Natural gas is a hydrocarbon that contains methane, propane, butane, and ethane. The gas is drawn from the ground, where it then goes through pipes and into people’s houses. It is considered the safest fuel to use since it doesn’t pose the risk of a gas leak.
Propane is in natural gas, but it is separated when natural gas is processed and added to crude oil. In other words, propane is a product of natural gas. Compared to natural gas that goes through the pipes, propane is compressed into a liquid (hence, liquefied petroleum gas or LPG), stored in cylinders, and then sold to propane companies.
Both types of gasses share similarities, for example, being odorless, colorless, and non-toxic. But there are also a few differences between the two:
The British Thermal Unit (BTU) measures the amount of energy that each type of gas can create. A cubic foot of natural gas generates 1,030 BTUs, while a cubic foot of propane produces 2,516 BTUs. In other words, for the same amount of gas, we’d get more energy from propane.
The cost of fuel depends on the location of your property. If you aren’t connected to the national gas grid, it’s not the most economical choice. To connect to natural gas, you would need to consider the cost of installing a pipeline and purchasing appliances that operate on natural gas. However, considering that 85 percent of Americans use natural gas due to its abundance, it’s safe to say that it’s an affordable option.
Between the two, propane is “eco-friendlier”. While the two types of gasses are clean-burning, propane is environmentally friendly even after combustion. Since natural gas contains methane, it risks adding to the earth’s greenhouse gasses in case it leaks.
As long as your property has a pipeline, it can get natural gas. Propane, on the other hand, needs to be sent to your house. Although propane tanks are widely available, the drawback is that the tanks need to be refilled constantly. If you forget to resupply your fuel, you will have to live without heat, which can be a bummer during winter.

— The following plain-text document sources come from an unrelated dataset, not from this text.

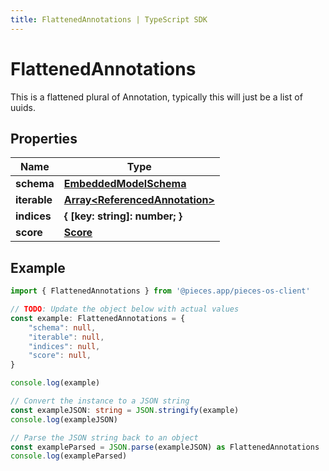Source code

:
 ```yaml
---
title: FlattenedAnnotations | TypeScript SDK
---
```



# FlattenedAnnotations

This is a flattened plural of Annotation, typically this will just be a list of uuids.

## Properties

Name | Type
------------ | -------------
**schema** | [**EmbeddedModelSchema**](EmbeddedModelSchema)
**iterable** | [**Array&lt;ReferencedAnnotation&gt;**](ReferencedAnnotation)
**indices** | **\{ [key: string]: number; \}**
**score** | [**Score**](Score)

## Example

```typescript
import { FlattenedAnnotations } from '@pieces.app/pieces-os-client'

// TODO: Update the object below with actual values
const example: FlattenedAnnotations = {
    "schema": null,
    "iterable": null,
    "indices": null,
    "score": null,
}

console.log(example)

// Convert the instance to a JSON string
const exampleJSON: string = JSON.stringify(example)
console.log(exampleJSON)

// Parse the JSON string back to an object
const exampleParsed = JSON.parse(exampleJSON) as FlattenedAnnotations
console.log(exampleParsed)
```


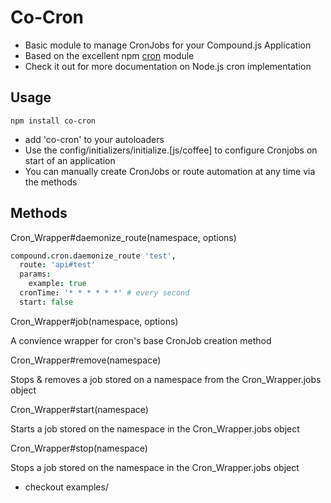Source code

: Co-Cron
====
* Basic module to manage CronJobs for your Compound.js Application
* Based on the excellent npm [cron](https://npmjs.org/package/cron) module
* Check it out for more documentation on Node.js cron implementation

Usage
-------------
```
npm install co-cron
```
* add 'co-cron' to your autoloaders
* Use the config/initializers/initialize.[js/coffee] to configure Cronjobs on start of an application
* You can manually create CronJobs or route automation at any time via the methods

Methods
--------------

Cron_Wrapper#daemonize_route(namespace, options)

  ```coffeescript
  compound.cron.daemonize_route 'test',
    route: 'api#test'
    params:
      example: true
    cronTime: '* * * * * *' # every second
    start: false
  ```

Cron_Wrapper#job(namespace, options)

A convience wrapper for cron's base CronJob creation method

Cron_Wrapper#remove(namespace)

Stops & removes a job stored on a namespace from the Cron_Wrapper.jobs object

Cron_Wrapper#start(namespace)

Starts a job stored on the namespace in the Cron_Wrapper.jobs object

Cron_Wrapper#stop(namespace)

Stops a job stored on the namespace in the Cron_Wrapper.jobs object
  

* checkout examples/

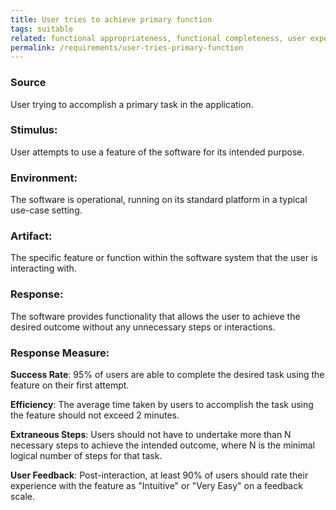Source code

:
 ```yaml
---
title: User tries to achieve primary function
tags: suitable
related: functional appropriateness, functional completeness, user experience 
permalink: /requirements/user-tries-primary-function
---
```


<div class="quality-requirement" markdown="1">

### Source 
User trying to accomplish a primary task in the application.

### Stimulus: 
User attempts to use a feature of the software for its intended purpose.

### Environment: 
The software is operational, running on its standard platform in a typical use-case setting.

### Artifact: 
The specific feature or function within the software system that the user is interacting with.

### Response: 
The software provides functionality that allows the user to achieve the desired outcome without any unnecessary steps or interactions.

### Response Measure:

**Success Rate**: 95% of users are able to complete the desired task using the feature on their first attempt.

**Efficiency**: The average time taken by users to accomplish the task using the feature should not exceed 2 minutes.

**Extraneous Steps**: Users should not have to undertake more than N necessary steps to achieve the intended outcome, where N is the minimal logical number of steps for that task.

**User Feedback**: Post-interaction, at least 90% of users should rate their experience with the feature as "Intuitive" or "Very Easy" on a feedback scale.

</div><br>




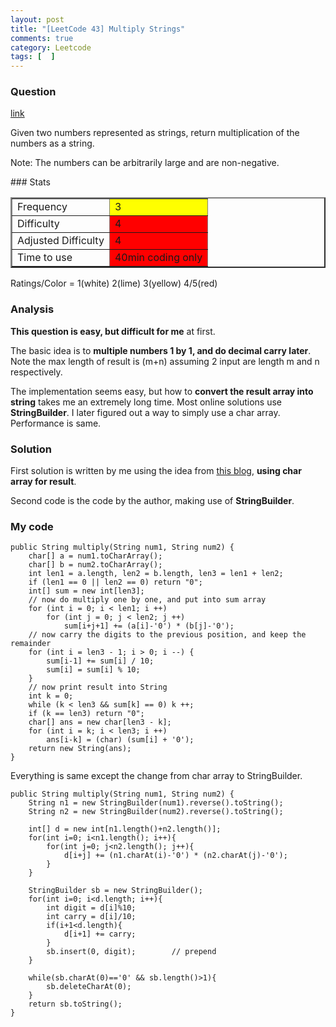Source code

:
 ```yaml
---
layout: post
title: "[LeetCode 43] Multiply Strings"
comments: true
category: Leetcode
tags: [  ]
---
```



### Question 
[link](http://oj.leetcode.com/problems/multiply-strings/)

<div class="question-content">
            <p></p><p>Given two numbers represented as strings, return multiplication of the numbers as a string.</p>

<p>Note: The numbers can be arbitrarily large and are non-negative.</p><p></p>
          </div>
### Stats
<table border="2">
	<tr>
		<td>Frequency</td>
		<td bgcolor="yellow">3</td>
	</tr>
	<tr>
		<td>Difficulty</td>
		<td bgcolor="red">4</td>
	</tr>
	<tr>
		<td>Adjusted Difficulty</td>
		<td bgcolor="red">4</td>
	</tr>
	<tr>
		<td>Time to use</td>
		<td bgcolor="red">40min coding only</td>
	</tr>
</table>

Ratings/Color = 1(white) 2(lime) 3(yellow) 4/5(red)

### Analysis

__This question is easy, but difficult for me__ at first. 

The basic idea is to __multiple numbers 1 by 1, and do decimal carry later__. Note the max length of result is (m+n) assuming 2 input are length m and n respectively. 

The implementation seems easy, but how to __convert the result array into string__ takes me an extremely long time. Most online solutions use __StringBuilder__. I later figured out a way to simply use a char array. Performance is same. 

### Solution

First solution is written by me using the idea from [this blog](http://blog.csdn.net/fightforyourdream/article/details/17370495), __using char array for result__. 

Second code is the code by the author, making use of __StringBuilder__. 

### My code 


    public String multiply(String num1, String num2) {
        char[] a = num1.toCharArray();
        char[] b = num2.toCharArray();
        int len1 = a.length, len2 = b.length, len3 = len1 + len2;
        if (len1 == 0 || len2 == 0) return "0";
        int[] sum = new int[len3];
        // now do multiply one by one, and put into sum array
        for (int i = 0; i < len1; i ++) 
            for (int j = 0; j < len2; j ++) 
                sum[i+j+1] += (a[i]-'0') * (b[j]-'0');
        // now carry the digits to the previous position, and keep the remainder
        for (int i = len3 - 1; i > 0; i --) {
            sum[i-1] += sum[i] / 10;
            sum[i] = sum[i] % 10;
        }
        // now print result into String
        int k = 0;
        while (k < len3 && sum[k] == 0) k ++;
        if (k == len3) return "0";
        char[] ans = new char[len3 - k];
        for (int i = k; i < len3; i ++)
            ans[i-k] = (char) (sum[i] + '0');
        return new String(ans);
    }


Everything is same except the change from char array to StringBuilder.


    public String multiply(String num1, String num2) {  
        String n1 = new StringBuilder(num1).reverse().toString();  
        String n2 = new StringBuilder(num2).reverse().toString();  

        int[] d = new int[n1.length()+n2.length()];     
        for(int i=0; i<n1.length(); i++){  
            for(int j=0; j<n2.length(); j++){  
                d[i+j] += (n1.charAt(i)-'0') * (n2.charAt(j)-'0');     
            }  
        }  

        StringBuilder sb = new StringBuilder();  
        for(int i=0; i<d.length; i++){  
            int digit = d[i]%10;      
            int carry = d[i]/10;     
            if(i+1<d.length){  
                d[i+1] += carry;  
            }  
            sb.insert(0, digit);        // prepend  
        }  

        while(sb.charAt(0)=='0' && sb.length()>1){  
            sb.deleteCharAt(0);  
        }  
        return sb.toString();  
    }  

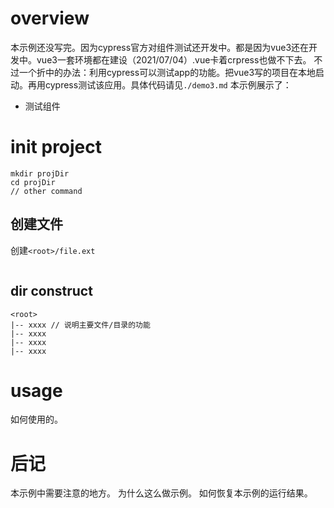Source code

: # overview
本示例还没写完。因为cypress官方对组件测试还开发中。都是因为vue3还在开发中。vue3一套环境都在建设（2021/07/04）.vue卡着crpress也做不下去。
不过一个折中的办法：利用cypress可以测试app的功能。把vue3写的项目在本地启动。再用cypress测试该应用。具体代码请见`./demo3.md`
本示例展示了：
- 测试组件

# init project
```
mkdir projDir
cd projDir
// other command
```

## 创建文件
创建`<root>/file.ext`
```
```

## dir construct
```
<root>
|-- xxxx // 说明主要文件/目录的功能
|-- xxxx
|-- xxxx
|-- xxxx
```

# usage
如何使用的。

# 后记
本示例中需要注意的地方。
为什么这么做示例。
如何恢复本示例的运行结果。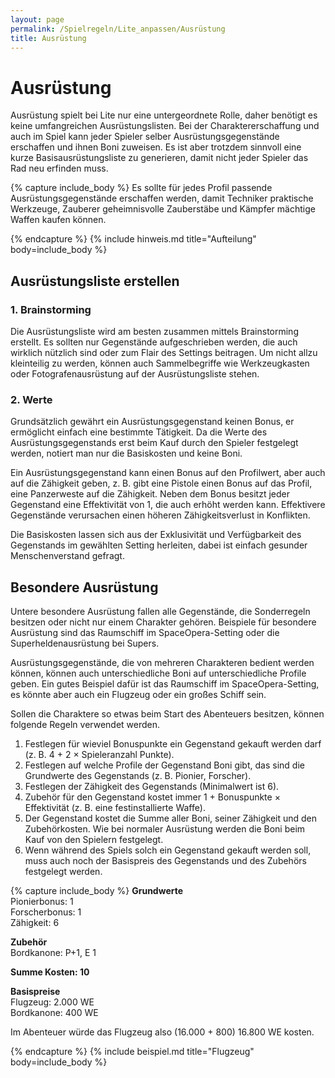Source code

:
 ```yaml
---
layout: page
permalink: /Spielregeln/Lite_anpassen/Ausrüstung
title: Ausrüstung
---
```


# Ausrüstung

Ausrüstung spielt bei Lite nur eine untergeordnete Rolle, daher benötigt es keine umfangreichen Ausrüstungslisten. Bei der Charaktererschaffung und auch im Spiel kann jeder Spieler selber Ausrüstungsgegenstände erschaffen und ihnen Boni zuweisen. Es ist aber trotzdem sinnvoll eine kurze Basisausrüstungsliste zu generieren, damit nicht jeder Spieler das Rad neu erfinden muss.

{% capture include_body %}
Es sollte für jedes Profil passende Ausrüstungsgegenstände erschaffen werden, damit Techniker praktische Werkzeuge, Zauberer geheimnisvolle Zauberstäbe und Kämpfer mächtige Waffen kaufen können.

{% endcapture %}
{% include hinweis.md title="Aufteilung" body=include_body %}

## Ausrüstungsliste erstellen

### 1. Brainstorming

Die Ausrüstungsliste wird am besten zusammen mittels Brainstorming erstellt. Es sollten nur Gegenstände aufgeschrieben werden, die auch wirklich nützlich sind oder zum Flair des Settings beitragen. Um nicht allzu kleinteilig zu werden, können auch Sammelbegriffe wie Werkzeugkasten oder Fotografenausrüstung auf der Ausrüstungsliste stehen.

### 2. Werte

Grundsätzlich gewährt ein Ausrüstungsgegenstand keinen Bonus, er ermöglicht einfach eine bestimmte Tätigkeit. Da die Werte des Ausrüstungsgegenstands erst beim Kauf durch den Spieler festgelegt werden, notiert man nur die Basiskosten und keine Boni.

Ein Ausrüstungsgegenstand kann einen Bonus auf den Profilwert, aber auch auf die Zähigkeit geben, z. B. gibt eine Pistole einen Bonus auf das Profil, eine Panzerweste auf die Zähigkeit. Neben dem Bonus besitzt jeder Gegenstand eine Effektivität von 1, die auch erhöht werden kann. Effektivere Gegenstände verursachen einen höheren Zähigkeitsverlust in Konflikten.

Die Basiskosten lassen sich aus der Exklusivität und Verfügbarkeit des Gegenstands im gewählten Setting herleiten, dabei ist einfach gesunder Menschenverstand gefragt.

## Besondere Ausrüstung

Untere besondere Ausrüstung fallen alle Gegenstände, die Sonderregeln besitzen oder nicht nur einem Charakter gehören. Beispiele für besondere Ausrüstung sind das Raumschiff im SpaceOpera-Setting oder die Superheldenausrüstung bei Supers.

Ausrüstungsgegenstände, die von mehreren Charakteren bedient werden können, können auch unterschiedliche Boni auf unterschiedliche Profile geben. Ein gutes Beispiel dafür ist das Raumschiff im SpaceOpera-Setting, es könnte aber auch ein Flugzeug oder ein großes Schiff sein.

Sollen die Charaktere so etwas beim Start des Abenteuers besitzen, können folgende Regeln verwendet werden.

1. Festlegen für wieviel Bonuspunkte ein Gegenstand gekauft werden darf (z. B. 4 + 2 &times; Spieleranzahl Punkte).
2. Festlegen auf welche Profile der Gegenstand Boni gibt, das sind die Grundwerte des Gegenstands (z. B. Pionier, Forscher).
3. Festlegen der Zähigkeit des Gegenstands (Minimalwert ist 6).
4. Zubehör für den Gegenstand kostet immer 1 + Bonuspunkte &times; Effektivität (z. B. eine festinstallierte Waffe).
5. Der Gegenstand kostet die Summe aller Boni, seiner Zähigkeit und den Zubehörkosten. Wie bei normaler Ausrüstung werden die Boni beim Kauf von den Spielern festgelegt.
6. Wenn während des Spiels solch ein Gegenstand gekauft werden soll, muss auch noch der Basispreis des Gegenstands und des Zubehörs festgelegt werden.

{% capture include_body %}
**Grundwerte**<br/>
Pionierbonus: 1<br/>
Forscherbonus: 1<br/>
Zähigkeit: 6

**Zubehör**<br/>
Bordkanone: P+1, E 1

**Summe Kosten: 10**

**Basispreise**<br/>
Flugzeug: 2.000 WE<br/>
Bordkanone: 400 WE

Im Abenteuer würde das Flugzeug also (16.000 + 800) 16.800 WE kosten.

{% endcapture %}
{% include beispiel.md title="Flugzeug" body=include_body %}

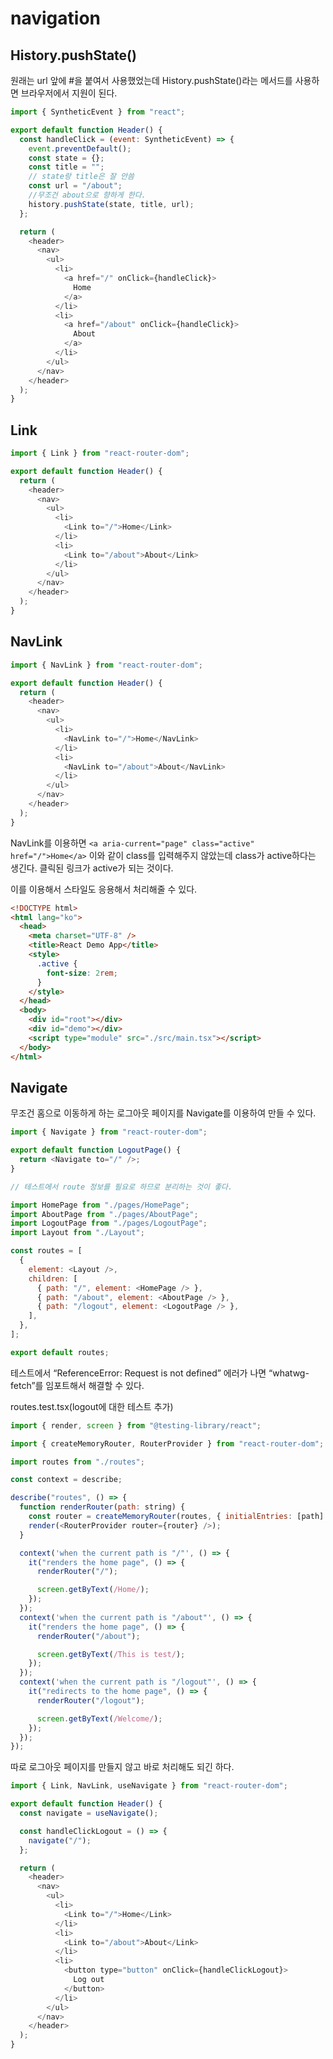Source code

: # navigation

## History.pushState()

원래는 url 앞에 #을 붙여서 사용했었는데 History.pushState()라는 메서드를 사용하면 브라우저에서 지원이 된다.

```javascript
import { SyntheticEvent } from "react";

export default function Header() {
  const handleClick = (event: SyntheticEvent) => {
    event.preventDefault();
    const state = {};
    const title = "";
    // state랑 title은 잘 안씀
    const url = "/about";
    //무조건 about으로 향하게 한다.
    history.pushState(state, title, url);
  };

  return (
    <header>
      <nav>
        <ul>
          <li>
            <a href="/" onClick={handleClick}>
              Home
            </a>
          </li>
          <li>
            <a href="/about" onClick={handleClick}>
              About
            </a>
          </li>
        </ul>
      </nav>
    </header>
  );
}
```

## Link

```javascript
import { Link } from "react-router-dom";

export default function Header() {
  return (
    <header>
      <nav>
        <ul>
          <li>
            <Link to="/">Home</Link>
          </li>
          <li>
            <Link to="/about">About</Link>
          </li>
        </ul>
      </nav>
    </header>
  );
}
```

## NavLink

```javascript
import { NavLink } from "react-router-dom";

export default function Header() {
  return (
    <header>
      <nav>
        <ul>
          <li>
            <NavLink to="/">Home</NavLink>
          </li>
          <li>
            <NavLink to="/about">About</NavLink>
          </li>
        </ul>
      </nav>
    </header>
  );
}
```

NavLink를 이용하면 `<a aria-current="page" class="active" href="/">Home</a>` 이와 같이 class를 입력해주지 않았는데 class가 active하다는 생긴다. 클릭된 링크가 active가 되는 것이다.

이를 이용해서 스타일도 응용해서 처리해줄 수 있다.

```html
<!DOCTYPE html>
<html lang="ko">
  <head>
    <meta charset="UTF-8" />
    <title>React Demo App</title>
    <style>
      .active {
        font-size: 2rem;
      }
    </style>
  </head>
  <body>
    <div id="root"></div>
    <div id="demo"></div>
    <script type="module" src="./src/main.tsx"></script>
  </body>
</html>
```

## Navigate

무조건 홈으로 이동하게 하는 로그아웃 페이지를 Navigate를 이용하여 만들 수 있다.

```javascript
import { Navigate } from "react-router-dom";

export default function LogoutPage() {
  return <Navigate to="/" />;
}
```

```javascript
// 테스트에서 route 정보를 필요로 하므로 분리하는 것이 좋다.

import HomePage from "./pages/HomePage";
import AboutPage from "./pages/AboutPage";
import LogoutPage from "./pages/LogoutPage";
import Layout from "./Layout";

const routes = [
  {
    element: <Layout />,
    children: [
      { path: "/", element: <HomePage /> },
      { path: "/about", element: <AboutPage /> },
      { path: "/logout", element: <LogoutPage /> },
    ],
  },
];

export default routes;
```

테스트에서 “ReferenceError: Request is not defined” 에러가 나면 “whatwg-fetch”를 임포트해서 해결할 수 있다.

routes.test.tsx(logout에 대한 테스트 추가)

```javascript
import { render, screen } from "@testing-library/react";

import { createMemoryRouter, RouterProvider } from "react-router-dom";

import routes from "./routes";

const context = describe;

describe("routes", () => {
  function renderRouter(path: string) {
    const router = createMemoryRouter(routes, { initialEntries: [path] });
    render(<RouterProvider router={router} />);
  }

  context('when the current path is "/"', () => {
    it("renders the home page", () => {
      renderRouter("/");

      screen.getByText(/Home/);
    });
  });
  context('when the current path is "/about"', () => {
    it("renders the home page", () => {
      renderRouter("/about");

      screen.getByText(/This is test/);
    });
  });
  context('when the current path is "/logout"', () => {
    it("redirects to the home page", () => {
      renderRouter("/logout");

      screen.getByText(/Welcome/);
    });
  });
});
```

따로 로그아웃 페이지를 만들지 않고 바로 처리해도 되긴 하다.

```javascript
import { Link, NavLink, useNavigate } from "react-router-dom";

export default function Header() {
  const navigate = useNavigate();

  const handleClickLogout = () => {
    navigate("/");
  };

  return (
    <header>
      <nav>
        <ul>
          <li>
            <Link to="/">Home</Link>
          </li>
          <li>
            <Link to="/about">About</Link>
          </li>
          <li>
            <button type="button" onClick={handleClickLogout}>
              Log out
            </button>
          </li>
        </ul>
      </nav>
    </header>
  );
}
```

Natural gas is lighter than propane, so it’ll dissipate faster than propane. However, in case of a gas leak, the smallest spark can start a fire, making natural gas more dangerous. Unlike natural gas that’s at risk of a leak, a propane tank explosion is extremely unlikely.
Propane generates more energy, but the downside is that it’s not reliable. On the other hand, natural gas is accessible, but due to the methane content, it’s not eco-friendly at all. If you’re torn between which type of gas to get, a professional can help you determine which fuel is the best for your situation.